How do you balance K2Cr2O7 + AgNO3?

1 Answer
Oct 24, 2015

#K_2Cr_2O_7 + 2AgNO_3 = Ag_2Cr_2O_7 + 2KNO_3#

Explanation:

Since you did not put the end product in your question, I'm going to assume that the above equation is true.

How do you balance this? There are two ways: (1) you can separately tally each atom or (2) you can use your knowledge of ions.

Since it would be much more complicated to do step (1) in this kind of equation, I'm going to go with step 2.

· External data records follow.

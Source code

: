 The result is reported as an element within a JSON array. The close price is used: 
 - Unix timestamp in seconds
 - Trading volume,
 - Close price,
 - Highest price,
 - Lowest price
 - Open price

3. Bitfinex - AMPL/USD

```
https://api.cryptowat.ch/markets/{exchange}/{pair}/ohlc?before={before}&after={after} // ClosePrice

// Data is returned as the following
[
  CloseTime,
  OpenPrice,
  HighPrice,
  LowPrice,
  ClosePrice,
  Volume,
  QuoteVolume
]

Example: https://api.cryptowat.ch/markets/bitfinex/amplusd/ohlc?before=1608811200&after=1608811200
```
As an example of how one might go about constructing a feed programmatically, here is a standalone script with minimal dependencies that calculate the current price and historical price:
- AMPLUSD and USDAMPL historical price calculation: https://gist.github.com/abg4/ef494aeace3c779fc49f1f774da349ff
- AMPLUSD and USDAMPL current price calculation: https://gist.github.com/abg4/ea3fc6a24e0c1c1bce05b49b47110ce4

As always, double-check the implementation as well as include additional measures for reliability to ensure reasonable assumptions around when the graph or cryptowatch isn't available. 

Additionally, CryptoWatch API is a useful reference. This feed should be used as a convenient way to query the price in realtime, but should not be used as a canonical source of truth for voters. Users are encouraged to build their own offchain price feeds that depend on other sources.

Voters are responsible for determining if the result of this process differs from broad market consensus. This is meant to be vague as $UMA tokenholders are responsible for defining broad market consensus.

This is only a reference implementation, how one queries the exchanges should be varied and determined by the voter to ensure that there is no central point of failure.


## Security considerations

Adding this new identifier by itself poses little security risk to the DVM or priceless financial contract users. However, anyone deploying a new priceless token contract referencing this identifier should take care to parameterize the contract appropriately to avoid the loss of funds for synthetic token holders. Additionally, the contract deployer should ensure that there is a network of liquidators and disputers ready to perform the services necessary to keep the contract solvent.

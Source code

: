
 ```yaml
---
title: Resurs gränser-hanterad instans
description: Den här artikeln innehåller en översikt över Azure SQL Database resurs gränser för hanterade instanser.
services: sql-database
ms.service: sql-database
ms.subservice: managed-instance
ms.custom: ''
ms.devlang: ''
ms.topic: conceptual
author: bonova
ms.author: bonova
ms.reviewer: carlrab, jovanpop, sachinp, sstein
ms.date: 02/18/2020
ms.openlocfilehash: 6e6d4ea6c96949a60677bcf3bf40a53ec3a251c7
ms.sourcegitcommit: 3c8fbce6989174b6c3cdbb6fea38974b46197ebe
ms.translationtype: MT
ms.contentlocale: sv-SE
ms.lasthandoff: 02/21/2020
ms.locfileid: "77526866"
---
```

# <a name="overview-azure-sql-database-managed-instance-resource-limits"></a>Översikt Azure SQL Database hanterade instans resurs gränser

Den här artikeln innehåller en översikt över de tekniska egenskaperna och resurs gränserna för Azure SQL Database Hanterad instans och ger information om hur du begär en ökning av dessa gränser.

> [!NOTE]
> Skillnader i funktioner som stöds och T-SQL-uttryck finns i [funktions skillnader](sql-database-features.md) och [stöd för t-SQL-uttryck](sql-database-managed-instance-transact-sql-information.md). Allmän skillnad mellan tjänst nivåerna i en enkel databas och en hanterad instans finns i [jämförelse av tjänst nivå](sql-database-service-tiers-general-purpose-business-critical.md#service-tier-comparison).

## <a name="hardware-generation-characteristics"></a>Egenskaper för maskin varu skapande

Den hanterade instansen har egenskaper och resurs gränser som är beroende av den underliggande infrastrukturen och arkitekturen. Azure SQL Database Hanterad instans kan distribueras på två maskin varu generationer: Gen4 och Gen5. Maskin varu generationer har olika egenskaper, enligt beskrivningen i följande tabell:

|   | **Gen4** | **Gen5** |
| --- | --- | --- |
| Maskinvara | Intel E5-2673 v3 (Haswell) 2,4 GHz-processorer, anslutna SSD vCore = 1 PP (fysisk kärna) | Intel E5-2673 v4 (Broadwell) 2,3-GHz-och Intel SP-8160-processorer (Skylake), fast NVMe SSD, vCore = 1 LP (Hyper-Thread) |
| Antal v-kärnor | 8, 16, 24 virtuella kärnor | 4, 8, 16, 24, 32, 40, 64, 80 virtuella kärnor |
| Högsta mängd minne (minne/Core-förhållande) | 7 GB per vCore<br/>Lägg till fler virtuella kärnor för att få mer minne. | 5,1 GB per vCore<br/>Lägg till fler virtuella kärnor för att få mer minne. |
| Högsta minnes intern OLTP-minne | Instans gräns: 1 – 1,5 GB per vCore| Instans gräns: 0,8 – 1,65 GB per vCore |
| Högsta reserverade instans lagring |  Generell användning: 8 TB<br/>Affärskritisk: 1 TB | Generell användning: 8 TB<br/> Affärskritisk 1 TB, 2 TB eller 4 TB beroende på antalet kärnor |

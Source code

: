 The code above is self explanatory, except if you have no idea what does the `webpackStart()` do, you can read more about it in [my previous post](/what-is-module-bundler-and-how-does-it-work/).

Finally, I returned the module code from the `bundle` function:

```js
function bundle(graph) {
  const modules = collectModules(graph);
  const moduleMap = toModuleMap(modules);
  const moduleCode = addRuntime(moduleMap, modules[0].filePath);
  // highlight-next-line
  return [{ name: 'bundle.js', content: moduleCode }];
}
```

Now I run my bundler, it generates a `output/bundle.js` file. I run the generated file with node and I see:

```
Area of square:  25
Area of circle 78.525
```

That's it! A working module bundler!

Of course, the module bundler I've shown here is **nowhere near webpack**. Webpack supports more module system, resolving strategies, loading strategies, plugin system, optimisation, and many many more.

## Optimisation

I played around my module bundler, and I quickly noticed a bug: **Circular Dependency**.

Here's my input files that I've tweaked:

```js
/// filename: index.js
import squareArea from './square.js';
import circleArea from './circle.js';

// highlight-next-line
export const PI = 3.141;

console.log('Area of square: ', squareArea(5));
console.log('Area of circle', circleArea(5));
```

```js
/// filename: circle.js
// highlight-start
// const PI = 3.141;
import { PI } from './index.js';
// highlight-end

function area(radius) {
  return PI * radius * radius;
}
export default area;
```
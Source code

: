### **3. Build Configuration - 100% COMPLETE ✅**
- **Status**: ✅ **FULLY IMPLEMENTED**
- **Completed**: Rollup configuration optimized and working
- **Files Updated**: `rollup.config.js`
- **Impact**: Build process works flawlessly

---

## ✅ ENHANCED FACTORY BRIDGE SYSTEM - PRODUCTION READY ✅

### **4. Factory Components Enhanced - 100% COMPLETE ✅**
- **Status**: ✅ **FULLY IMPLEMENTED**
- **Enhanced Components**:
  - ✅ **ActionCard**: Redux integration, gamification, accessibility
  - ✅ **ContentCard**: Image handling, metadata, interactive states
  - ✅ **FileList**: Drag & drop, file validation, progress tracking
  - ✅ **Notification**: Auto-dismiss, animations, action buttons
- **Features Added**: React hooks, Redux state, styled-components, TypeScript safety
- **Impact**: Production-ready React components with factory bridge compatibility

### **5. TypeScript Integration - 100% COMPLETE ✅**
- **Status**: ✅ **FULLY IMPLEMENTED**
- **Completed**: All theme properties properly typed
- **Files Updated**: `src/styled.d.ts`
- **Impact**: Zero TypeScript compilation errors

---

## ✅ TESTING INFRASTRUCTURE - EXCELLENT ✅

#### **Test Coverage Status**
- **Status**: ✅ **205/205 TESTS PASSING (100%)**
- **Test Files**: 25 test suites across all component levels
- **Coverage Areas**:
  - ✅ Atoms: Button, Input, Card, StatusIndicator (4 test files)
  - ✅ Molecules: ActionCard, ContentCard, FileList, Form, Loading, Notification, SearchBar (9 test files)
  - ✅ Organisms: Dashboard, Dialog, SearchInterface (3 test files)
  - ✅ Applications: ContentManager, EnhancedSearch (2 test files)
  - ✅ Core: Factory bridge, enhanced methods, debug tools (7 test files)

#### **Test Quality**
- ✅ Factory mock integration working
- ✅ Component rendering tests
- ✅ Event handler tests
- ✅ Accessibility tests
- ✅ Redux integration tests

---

First, to avoid confusing yourself, rewrite the equation into this:

#(2K^"+" + Cr_2O_7^"2-") + (Ag^"+" + NO_3^"-") = Ag_2Cr_2O_7 (s) + (K^"+" + NO_3^"-")#

Left side:
#K^+# = 2 (based on initial subscript)
#Cr_2O_7^"2-"# = 1
#Ag^+# = 1
#NO_3^-# = 1

Right side:
#K^+# = 1
#Cr_2O_7^"2-"# = 1
#Ag^+# = 2
#NO_3^-# = 1

Notice that the #K^+# and #Ag^+# ions are not balanced. To balance, you need to multiply both ions by 2.

Thus,

Left side:
#K^+# = 2
#Cr_2O_7^"2-"# = 1
#Ag^+# = 1 x 2 = 2
#NO_3^-# = 1 x 2 = 2

Right side:
#K^+# = 1 x 2 = 2
#Cr_2O_7^"2-"# = 1
#Ag^+# = 2
#NO_3^-# = 1 x 2 = 2

#(2K^"+" + Cr_2O_7^"2-") + 2(Ag^"+" + 2NO_3^"-") = Ag_2Cr_2O_7 (s) + 2(K^"+" + NO_3^"-")#

Reverting back to the original form, now you can write the balanced equation as

#K_2Cr_2O_7 + 2AgNO_3 = Ag_2Cr_2O_7 + 2KNO_3#